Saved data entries
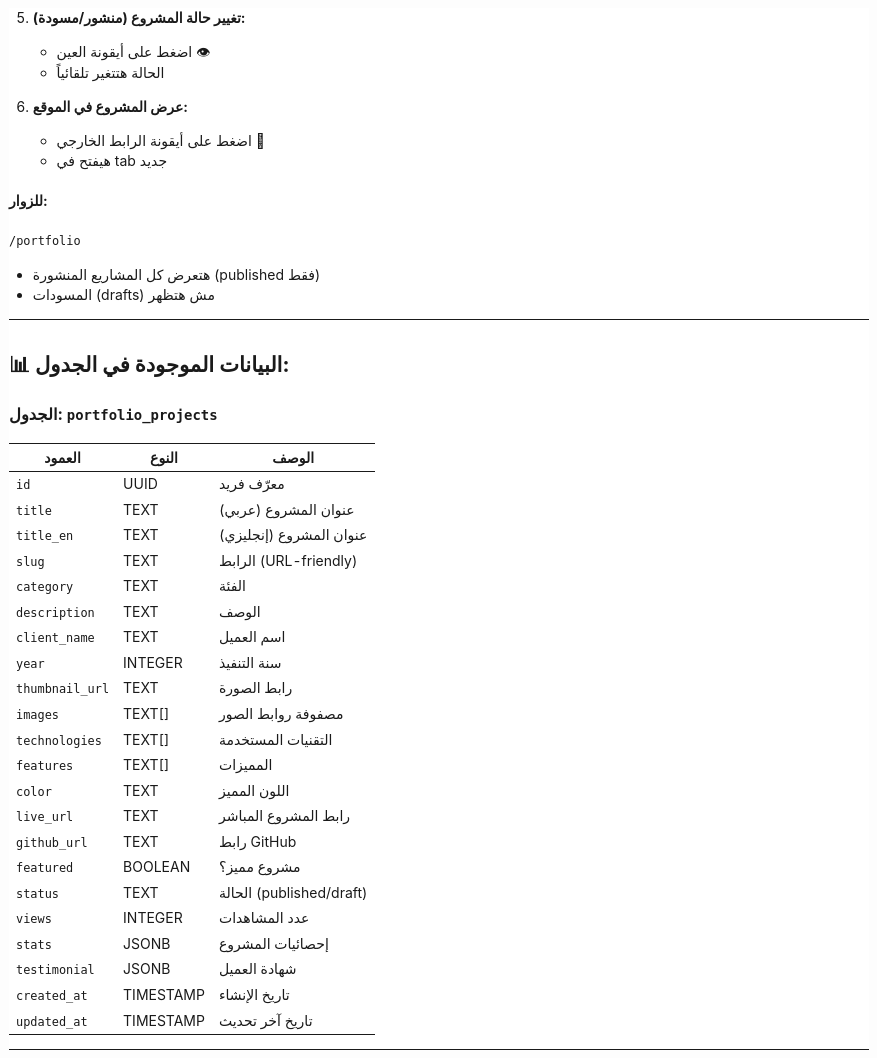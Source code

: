 5. **تغيير حالة المشروع (منشور/مسودة):**
   - اضغط على أيقونة العين 👁️
   - الحالة هتتغير تلقائياً

6. **عرض المشروع في الموقع:**
   - اضغط على أيقونة الرابط الخارجي 🔗
   - هيفتح في tab جديد

#### **للزوار:**

```
/portfolio
```
- هتعرض كل المشاريع المنشورة (published فقط)
- المسودات (drafts) مش هتظهر

---

## 📊 البيانات الموجودة في الجدول:

### الجدول: `portfolio_projects`

| العمود | النوع | الوصف |
|--------|------|-------|
| `id` | UUID | معرّف فريد |
| `title` | TEXT | عنوان المشروع (عربي) |
| `title_en` | TEXT | عنوان المشروع (إنجليزي) |
| `slug` | TEXT | الرابط (URL-friendly) |
| `category` | TEXT | الفئة |
| `description` | TEXT | الوصف |
| `client_name` | TEXT | اسم العميل |
| `year` | INTEGER | سنة التنفيذ |
| `thumbnail_url` | TEXT | رابط الصورة |
| `images` | TEXT[] | مصفوفة روابط الصور |
| `technologies` | TEXT[] | التقنيات المستخدمة |
| `features` | TEXT[] | المميزات |
| `color` | TEXT | اللون المميز |
| `live_url` | TEXT | رابط المشروع المباشر |
| `github_url` | TEXT | رابط GitHub |
| `featured` | BOOLEAN | مشروع مميز؟ |
| `status` | TEXT | الحالة (published/draft) |
| `views` | INTEGER | عدد المشاهدات |
| `stats` | JSONB | إحصائيات المشروع |
| `testimonial` | JSONB | شهادة العميل |
| `created_at` | TIMESTAMP | تاريخ الإنشاء |
| `updated_at` | TIMESTAMP | تاريخ آخر تحديث |

---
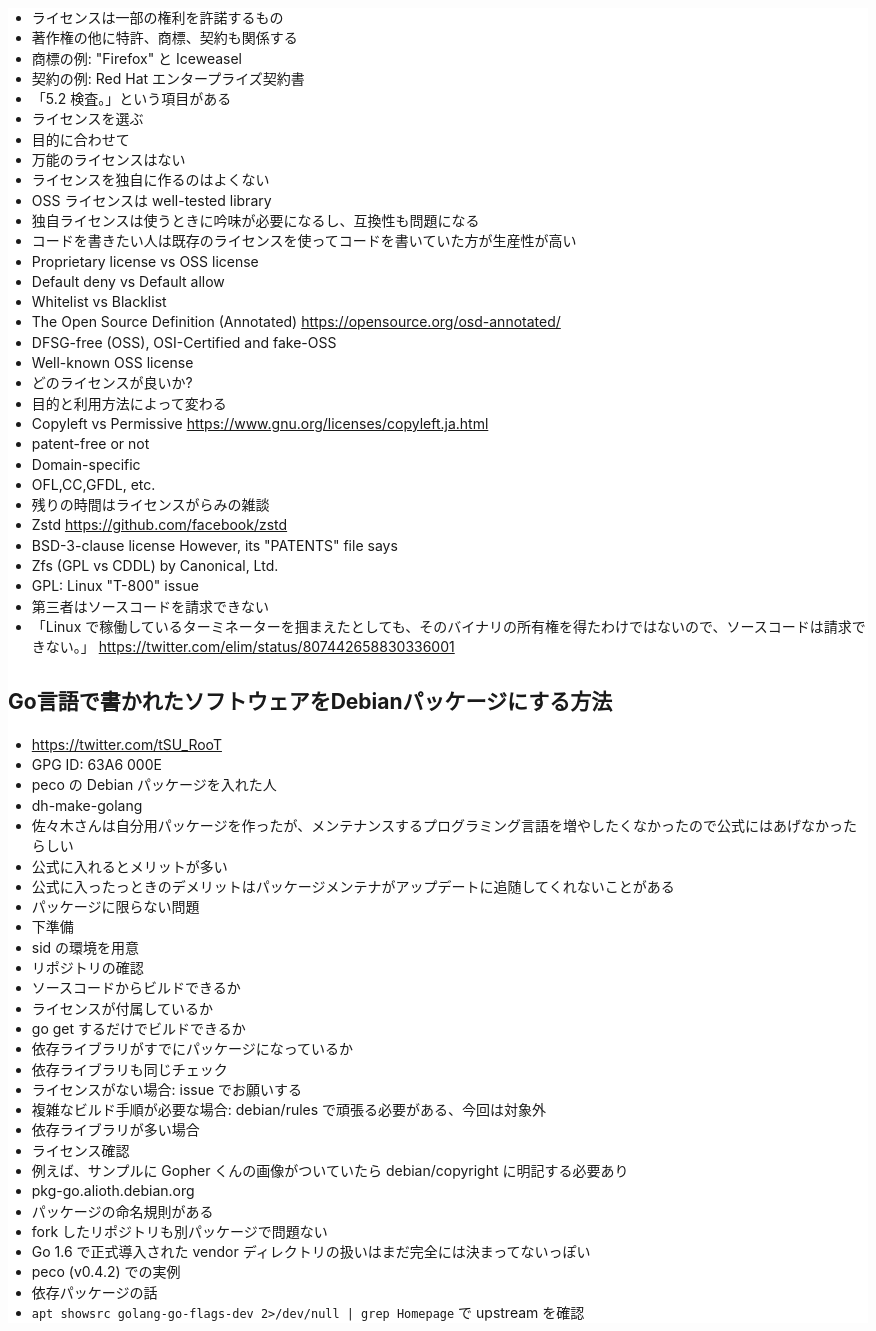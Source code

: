 - ライセンスは一部の権利を許諾するもの
- 著作権の他に特許、商標、契約も関係する
- 商標の例: "Firefox" と Iceweasel
- 契約の例: Red Hat エンタープライズ契約書
- 「5.2 検査。」という項目がある
- ライセンスを選ぶ
- 目的に合わせて
- 万能のライセンスはない
- ライセンスを独自に作るのはよくない
- OSS ライセンスは well-tested library
- 独自ライセンスは使うときに吟味が必要になるし、互換性も問題になる
- コードを書きたい人は既存のライセンスを使ってコードを書いていた方が生産性が高い
- Proprietary license vs OSS license
- Default deny vs Default allow
- Whitelist vs Blacklist
- The Open Source Definition (Annotated) <https://opensource.org/osd-annotated/>
- DFSG-free (OSS), OSI-Certified and fake-OSS
- Well-known OSS license
- どのライセンスが良いか?
- 目的と利用方法によって変わる
- Copyleft vs Permissive <https://www.gnu.org/licenses/copyleft.ja.html>
- patent-free or not
- Domain-specific
- OFL,CC,GFDL, etc.
- 残りの時間はライセンスがらみの雑談
- Zstd <https://github.com/facebook/zstd>
- BSD-3-clause license However, its "PATENTS" file says
- Zfs (GPL vs CDDL) by Canonical, Ltd.
- GPL: Linux "T-800" issue
- 第三者はソースコードを請求できない
- 「Linux で稼働しているターミネーターを掴まえたとしても、そのバイナリの所有権を得たわけではないので、ソースコードは請求できない。」 <https://twitter.com/elim/status/807442658830336001>

## Go言語で書かれたソフトウェアをDebianパッケージにする方法

- <https://twitter.com/tSU_RooT>
- GPG ID: 63A6 000E
- peco の Debian パッケージを入れた人
- dh-make-golang
- 佐々木さんは自分用パッケージを作ったが、メンテナンスするプログラミング言語を増やしたくなかったので公式にはあげなかったらしい
- 公式に入れるとメリットが多い
- 公式に入ったっときのデメリットはパッケージメンテナがアップデートに追随してくれないことがある
- パッケージに限らない問題
- 下準備
- sid の環境を用意
- リポジトリの確認
- ソースコードからビルドできるか
- ライセンスが付属しているか
- go get するだけでビルドできるか
- 依存ライブラリがすでにパッケージになっているか
- 依存ライブラリも同じチェック
- ライセンスがない場合: issue でお願いする
- 複雑なビルド手順が必要な場合: debian/rules で頑張る必要がある、今回は対象外
- 依存ライブラリが多い場合
- ライセンス確認
- 例えば、サンプルに Gopher くんの画像がついていたら debian/copyright に明記する必要あり
- pkg-go.alioth.debian.org
- パッケージの命名規則がある
- fork したリポジトリも別パッケージで問題ない
- Go 1.6 で正式導入された vendor ディレクトリの扱いはまだ完全には決まってないっぽい
- peco (v0.4.2) での実例
- 依存パッケージの話
- `apt showsrc golang-go-flags-dev 2>/dev/null | grep Homepage` で upstream を確認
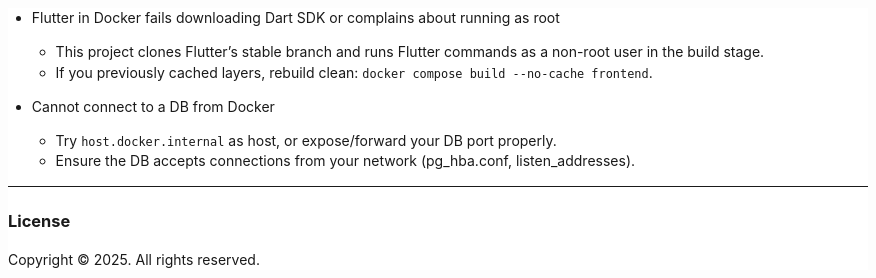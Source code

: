 - Flutter in Docker fails downloading Dart SDK or complains about running as root

  - This project clones Flutter’s stable branch and runs Flutter commands as a non-root user in the build stage.
  - If you previously cached layers, rebuild clean: `docker compose build --no-cache frontend`.

- Cannot connect to a DB from Docker
  - Try `host.docker.internal` as host, or expose/forward your DB port properly.
  - Ensure the DB accepts connections from your network (pg_hba.conf, listen_addresses).

---

### License

Copyright © 2025. All rights reserved.
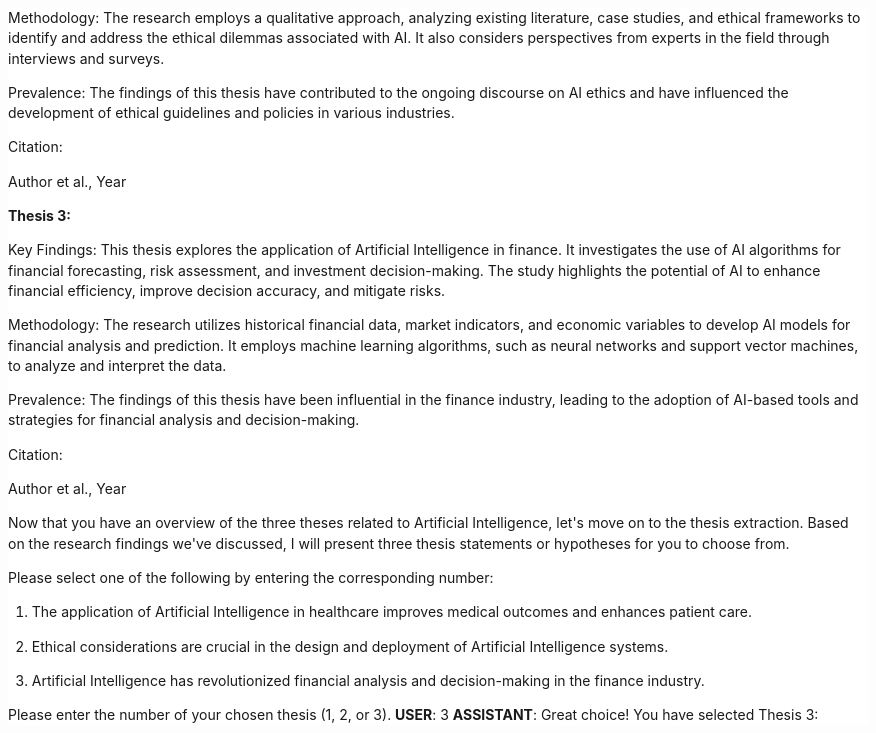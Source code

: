 

Methodology: The research employs a qualitative approach, analyzing existing literature, case studies, and ethical frameworks to identify and address the ethical dilemmas associated with AI. It also considers perspectives from experts in the field through interviews and surveys.



Prevalence: The findings of this thesis have contributed to the ongoing discourse on AI ethics and have influenced the development of ethical guidelines and policies in various industries.



Citation: 

Author et al., Year



**Thesis 3:**



Key Findings: This thesis explores the application of Artificial Intelligence in finance. It investigates the use of AI algorithms for financial forecasting, risk assessment, and investment decision-making. The study highlights the potential of AI to enhance financial efficiency, improve decision accuracy, and mitigate risks.



Methodology: The research utilizes historical financial data, market indicators, and economic variables to develop AI models for financial analysis and prediction. It employs machine learning algorithms, such as neural networks and support vector machines, to analyze and interpret the data.



Prevalence: The findings of this thesis have been influential in the finance industry, leading to the adoption of AI-based tools and strategies for financial analysis and decision-making.



Citation: 

Author et al., Year



Now that you have an overview of the three theses related to Artificial Intelligence, let's move on to the thesis extraction. Based on the research findings we've discussed, I will present three thesis statements or hypotheses for you to choose from.



Please select one of the following by entering the corresponding number:



1. The application of Artificial Intelligence in healthcare improves medical outcomes and enhances patient care.

2. Ethical considerations are crucial in the design and deployment of Artificial Intelligence systems.

3. Artificial Intelligence has revolutionized financial analysis and decision-making in the finance industry.



Please enter the number of your chosen thesis (1, 2, or 3).
**USER**: 3
**ASSISTANT**: Great choice! You have selected Thesis 3:
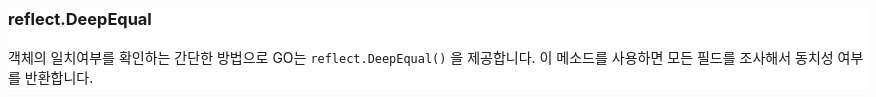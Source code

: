 ### reflect.DeepEqual
객체의 일치여부를 확인하는 간단한 방법으로 GO는 `reflect.DeepEqual()`  을 제공합니다.
이 메소드를 사용하면 모든 필드를 조사해서 동치성 여부를 반환합니다.
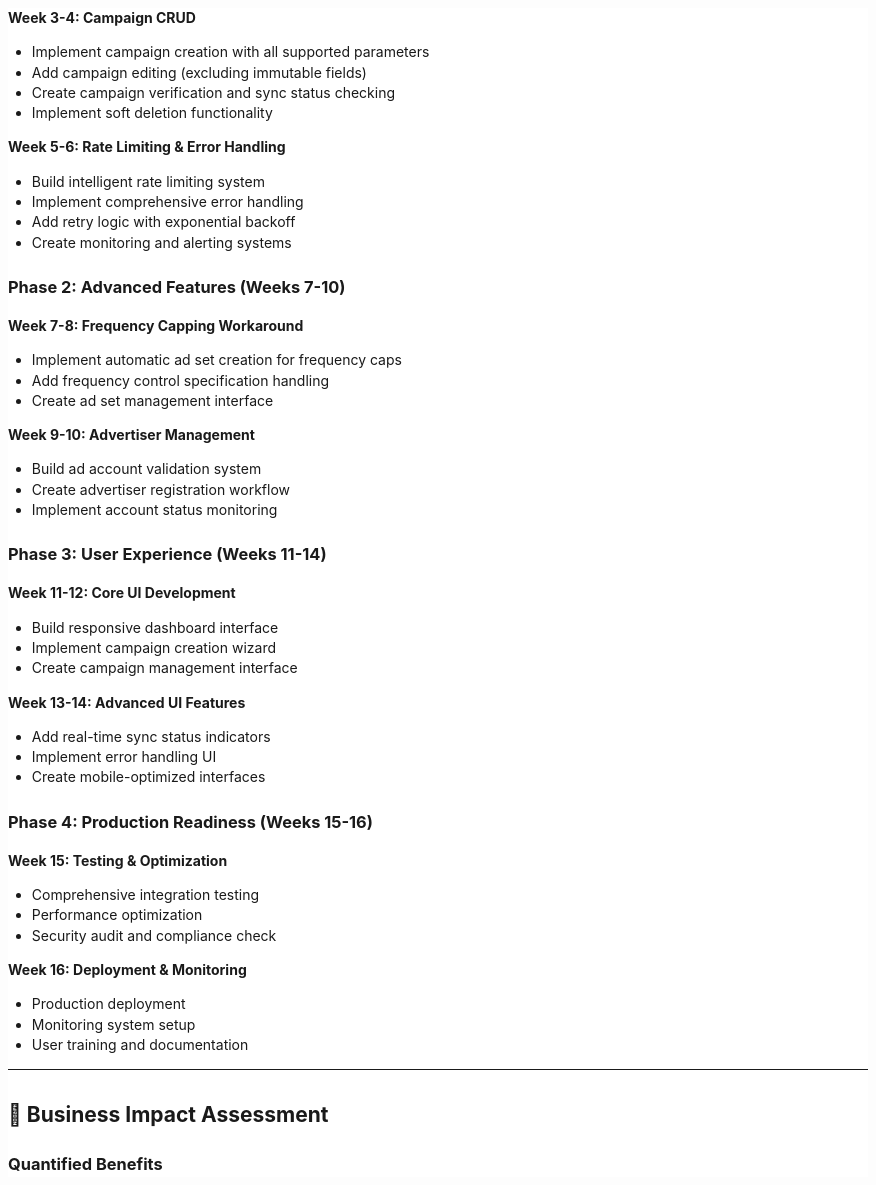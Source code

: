 **Week 3-4: Campaign CRUD**
- Implement campaign creation with all supported parameters
- Add campaign editing (excluding immutable fields)
- Create campaign verification and sync status checking
- Implement soft deletion functionality

**Week 5-6: Rate Limiting & Error Handling**
- Build intelligent rate limiting system
- Implement comprehensive error handling
- Add retry logic with exponential backoff
- Create monitoring and alerting systems

### Phase 2: Advanced Features (Weeks 7-10)

**Week 7-8: Frequency Capping Workaround**
- Implement automatic ad set creation for frequency caps
- Add frequency control specification handling
- Create ad set management interface

**Week 9-10: Advertiser Management**
- Build ad account validation system
- Create advertiser registration workflow
- Implement account status monitoring

### Phase 3: User Experience (Weeks 11-14)

**Week 11-12: Core UI Development**
- Build responsive dashboard interface
- Implement campaign creation wizard
- Create campaign management interface

**Week 13-14: Advanced UI Features**
- Add real-time sync status indicators
- Implement error handling UI
- Create mobile-optimized interfaces

### Phase 4: Production Readiness (Weeks 15-16)

**Week 15: Testing & Optimization**
- Comprehensive integration testing
- Performance optimization
- Security audit and compliance check

**Week 16: Deployment & Monitoring**
- Production deployment
- Monitoring system setup
- User training and documentation

---

## 💼 Business Impact Assessment

### Quantified Benefits
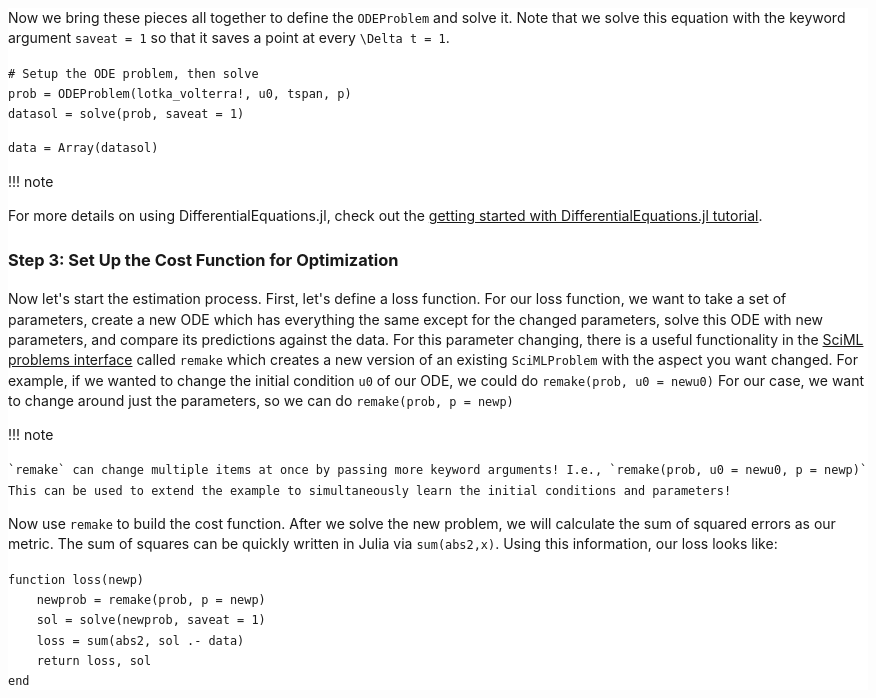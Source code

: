 Now we bring these pieces all together to define the `ODEProblem` and solve it. Note that we solve
this equation with the keyword argument `saveat = 1` so that it saves a point at every ``\Delta t = 1``.

```@example odefit
# Setup the ODE problem, then solve
prob = ODEProblem(lotka_volterra!, u0, tspan, p)
datasol = solve(prob, saveat = 1)
```

```@example odefit
data = Array(datasol)
```

!!! note
    

For more details on using DifferentialEquations.jl, check out the
[getting started with DifferentialEquations.jl tutorial](https://docs.sciml.ai/DiffEqDocs/stable/getting_started/).

### Step 3: Set Up the Cost Function for Optimization

Now let's start the estimation process. First, let's define a loss function. For our loss function, we want to
take a set of parameters, create a new ODE which has everything the same except for the changed parameters,
solve this ODE with new parameters, and compare its predictions against the data. For this parameter changing,
there is a useful functionality in the
[SciML problems interface](https://docs.sciml.ai/DiffEqDocs/stable/basics/problem/#Modification-of-problem-types)
called `remake` which creates a new version of an existing `SciMLProblem` with the aspect you want changed.
For example, if we wanted to change the initial condition `u0` of our ODE, we could do `remake(prob, u0 = newu0)`
For our case, we want to change around just the parameters, so we can do `remake(prob, p = newp)`

!!! note
    
    `remake` can change multiple items at once by passing more keyword arguments! I.e., `remake(prob, u0 = newu0, p = newp)`
    This can be used to extend the example to simultaneously learn the initial conditions and parameters!

Now use `remake` to build the cost function. After we solve the new problem, we will calculate the sum of squared errors
as our metric. The sum of squares can be quickly written in Julia via `sum(abs2,x)`. Using this information, our loss
looks like:

```@example odefit
function loss(newp)
    newprob = remake(prob, p = newp)
    sol = solve(newprob, saveat = 1)
    loss = sum(abs2, sol .- data)
    return loss, sol
end
```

#### [WHAT THE EXERCISE ASKS]
Output only an exact transcription of the lines above from the one with "For example, if" up to and including the one with "This can be".

#### [WRITTEN ANSWER]
For example, if we wanted to change the initial condition `u0` of our ODE, we could do `remake(prob, u0 = newu0)`
For our case, we want to change around just the parameters, so we can do `remake(prob, p = newp)`

!!! note
    
    `remake` can change multiple items at once by passing more keyword arguments! I.e., `remake(prob, u0 = newu0, p = newp)`
    This can be used to extend the example to simultaneously learn the initial conditions and parameters!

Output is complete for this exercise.